### WHAT TO PRODUCE
Each line below that contains the word "named" must be copied.

DATASET CONTENT below:

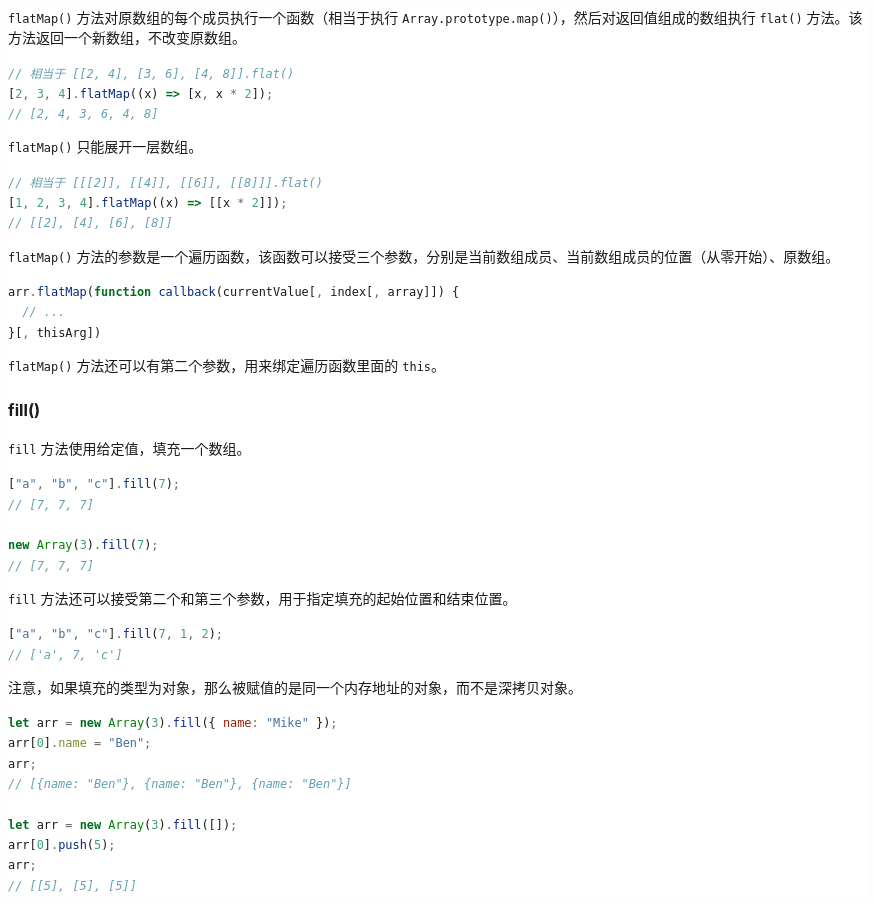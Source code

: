 `flatMap()` 方法对原数组的每个成员执行一个函数（相当于执行 `Array.prototype.map()`），然后对返回值组成的数组执行 `flat()` 方法。该方法返回一个新数组，不改变原数组。

```js
// 相当于 [[2, 4], [3, 6], [4, 8]].flat()
[2, 3, 4].flatMap((x) => [x, x * 2]);
// [2, 4, 3, 6, 4, 8]
```

`flatMap()` 只能展开一层数组。

```js
// 相当于 [[[2]], [[4]], [[6]], [[8]]].flat()
[1, 2, 3, 4].flatMap((x) => [[x * 2]]);
// [[2], [4], [6], [8]]
```

`flatMap()` 方法的参数是一个遍历函数，该函数可以接受三个参数，分别是当前数组成员、当前数组成员的位置（从零开始）、原数组。

```js
arr.flatMap(function callback(currentValue[, index[, array]]) {
  // ...
}[, thisArg])
```

`flatMap()` 方法还可以有第二个参数，用来绑定遍历函数里面的 `this`。

### fill()

`fill` 方法使用给定值，填充一个数组。

```js
["a", "b", "c"].fill(7);
// [7, 7, 7]

new Array(3).fill(7);
// [7, 7, 7]
```

`fill` 方法还可以接受第二个和第三个参数，用于指定填充的起始位置和结束位置。

```js
["a", "b", "c"].fill(7, 1, 2);
// ['a', 7, 'c']
```

注意，如果填充的类型为对象，那么被赋值的是同一个内存地址的对象，而不是深拷贝对象。

```js
let arr = new Array(3).fill({ name: "Mike" });
arr[0].name = "Ben";
arr;
// [{name: "Ben"}, {name: "Ben"}, {name: "Ben"}]

let arr = new Array(3).fill([]);
arr[0].push(5);
arr;
// [[5], [5], [5]]
```
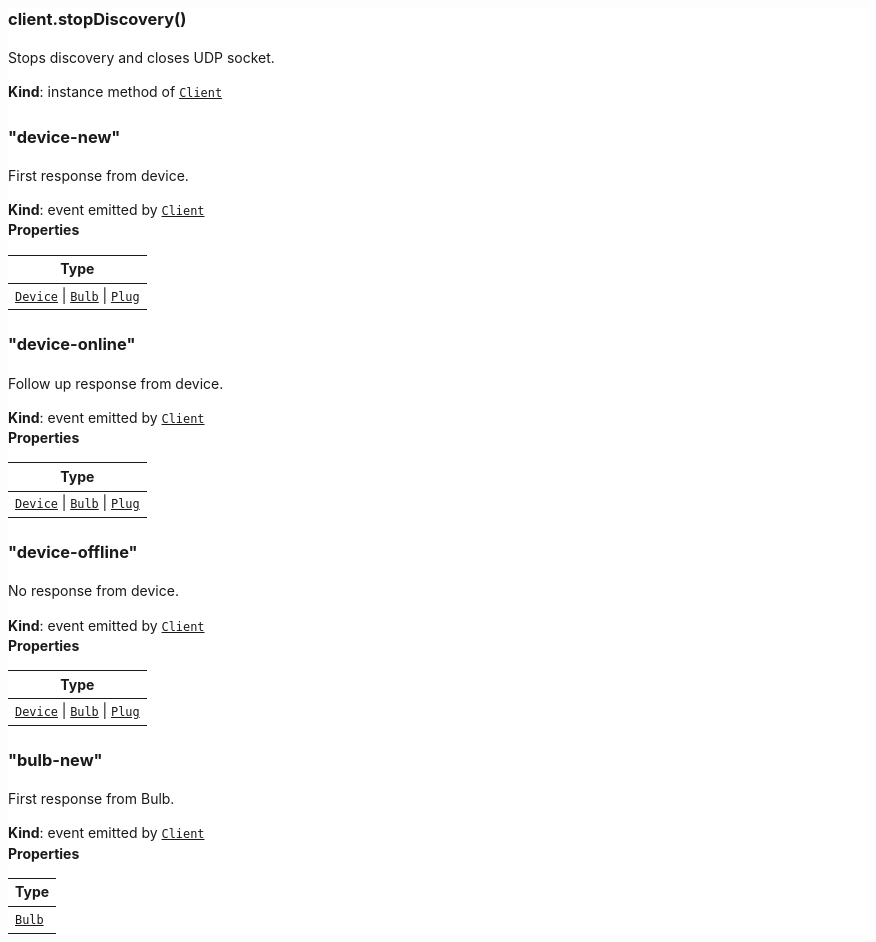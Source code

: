 <a name="Client+stopDiscovery"></a>

### client.stopDiscovery()
Stops discovery and closes UDP socket.

**Kind**: instance method of [<code>Client</code>](#Client)  
<a name="Client+event_device-new"></a>

### "device-new"
First response from device.

**Kind**: event emitted by [<code>Client</code>](#Client)  
**Properties**

| Type |
| --- |
| [<code>Device</code>](#Device) \| [<code>Bulb</code>](#Bulb) \| [<code>Plug</code>](#Plug) | 

<a name="Client+event_device-online"></a>

### "device-online"
Follow up response from device.

**Kind**: event emitted by [<code>Client</code>](#Client)  
**Properties**

| Type |
| --- |
| [<code>Device</code>](#Device) \| [<code>Bulb</code>](#Bulb) \| [<code>Plug</code>](#Plug) | 

<a name="Client+event_device-offline"></a>

### "device-offline"
No response from device.

**Kind**: event emitted by [<code>Client</code>](#Client)  
**Properties**

| Type |
| --- |
| [<code>Device</code>](#Device) \| [<code>Bulb</code>](#Bulb) \| [<code>Plug</code>](#Plug) | 

<a name="Client+event_bulb-new"></a>

### "bulb-new"
First response from Bulb.

**Kind**: event emitted by [<code>Client</code>](#Client)  
**Properties**

| Type |
| --- |
| [<code>Bulb</code>](#Bulb) | 
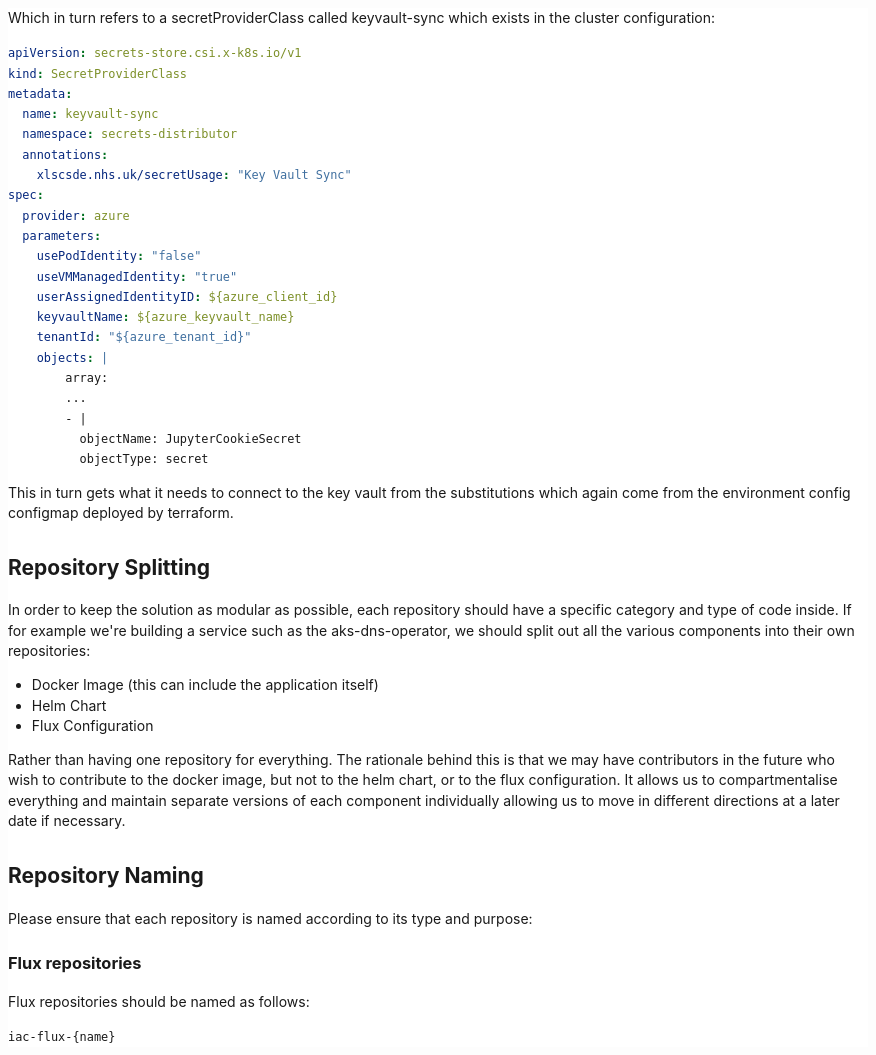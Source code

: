Which in turn refers to a secretProviderClass called keyvault-sync which exists in the cluster configuration:

```yaml
apiVersion: secrets-store.csi.x-k8s.io/v1
kind: SecretProviderClass
metadata:
  name: keyvault-sync
  namespace: secrets-distributor
  annotations:
    xlscsde.nhs.uk/secretUsage: "Key Vault Sync"
spec:
  provider: azure
  parameters:
    usePodIdentity: "false"
    useVMManagedIdentity: "true"
    userAssignedIdentityID: ${azure_client_id}
    keyvaultName: ${azure_keyvault_name}
    tenantId: "${azure_tenant_id}"
    objects: |
        array:
        ...
        - |
          objectName: JupyterCookieSecret
          objectType: secret
```

This in turn gets what it needs to connect to the key vault from the substitutions which again come from the environment config configmap deployed by terraform.

## Repository Splitting
In order to keep the solution as modular as possible, each repository should have a specific category and type of code inside. If for example we're building a service such as the aks-dns-operator, we should split out all the various components into their own repositories:

* Docker Image (this can include the application itself)
* Helm Chart
* Flux Configuration

Rather than having one repository for everything. The rationale behind this is that we may have contributors in the future who wish to contribute to the docker image, but not to the helm chart, or to the flux configuration. It allows us to compartmentalise everything and maintain separate versions of each component individually allowing us to move in different directions at a later date if necessary.

## Repository Naming
Please ensure that each repository is named according to its type and purpose:

### Flux repositories
Flux repositories should be named as follows:

```
iac-flux-{name}
```
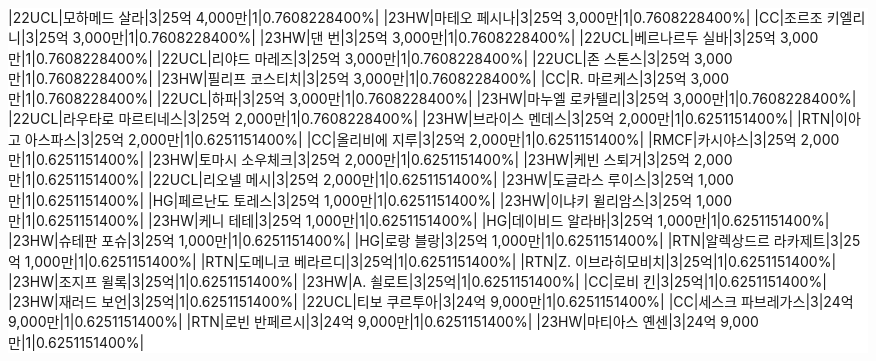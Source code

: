 |22UCL|모하메드 살라|3|25억 4,000만|1|0.7608228400%|
|23HW|마테오 페시나|3|25억 3,000만|1|0.7608228400%|
|CC|조르조 키엘리니|3|25억 3,000만|1|0.7608228400%|
|23HW|댄 번|3|25억 3,000만|1|0.7608228400%|
|22UCL|베르나르두 실바|3|25억 3,000만|1|0.7608228400%|
|22UCL|리야드 마레즈|3|25억 3,000만|1|0.7608228400%|
|22UCL|존 스톤스|3|25억 3,000만|1|0.7608228400%|
|23HW|필리프 코스티치|3|25억 3,000만|1|0.7608228400%|
|CC|R. 마르케스|3|25억 3,000만|1|0.7608228400%|
|22UCL|하파|3|25억 3,000만|1|0.7608228400%|
|23HW|마누엘 로카텔리|3|25억 3,000만|1|0.7608228400%|
|22UCL|라우타로 마르티네스|3|25억 2,000만|1|0.7608228400%|
|23HW|브라이스 멘데스|3|25억 2,000만|1|0.6251151400%|
|RTN|이아고 아스파스|3|25억 2,000만|1|0.6251151400%|
|CC|올리비에 지루|3|25억 2,000만|1|0.6251151400%|
|RMCF|카시야스|3|25억 2,000만|1|0.6251151400%|
|23HW|토마시 소우체크|3|25억 2,000만|1|0.6251151400%|
|23HW|케빈 스퇴거|3|25억 2,000만|1|0.6251151400%|
|22UCL|리오넬 메시|3|25억 2,000만|1|0.6251151400%|
|23HW|도글라스 루이스|3|25억 1,000만|1|0.6251151400%|
|HG|페르난도 토레스|3|25억 1,000만|1|0.6251151400%|
|23HW|이냐키 윌리암스|3|25억 1,000만|1|0.6251151400%|
|23HW|케니 테테|3|25억 1,000만|1|0.6251151400%|
|HG|데이비드 알라바|3|25억 1,000만|1|0.6251151400%|
|23HW|슈테판 포슈|3|25억 1,000만|1|0.6251151400%|
|HG|로랑 블랑|3|25억 1,000만|1|0.6251151400%|
|RTN|알렉상드르 라카제트|3|25억 1,000만|1|0.6251151400%|
|RTN|도메니코 베라르디|3|25억|1|0.6251151400%|
|RTN|Z. 이브라히모비치|3|25억|1|0.6251151400%|
|23HW|조지프 윌록|3|25억|1|0.6251151400%|
|23HW|A. 쇨로트|3|25억|1|0.6251151400%|
|CC|로비 킨|3|25억|1|0.6251151400%|
|23HW|재러드 보언|3|25억|1|0.6251151400%|
|22UCL|티보 쿠르투아|3|24억 9,000만|1|0.6251151400%|
|CC|세스크 파브레가스|3|24억 9,000만|1|0.6251151400%|
|RTN|로빈 반페르시|3|24억 9,000만|1|0.6251151400%|
|23HW|마티아스 옌센|3|24억 9,000만|1|0.6251151400%|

End of DATASET CONTENT.

### RESULT
Please ensure that each repository is named according to its type and purpose:
Flux repositories should be named as follows:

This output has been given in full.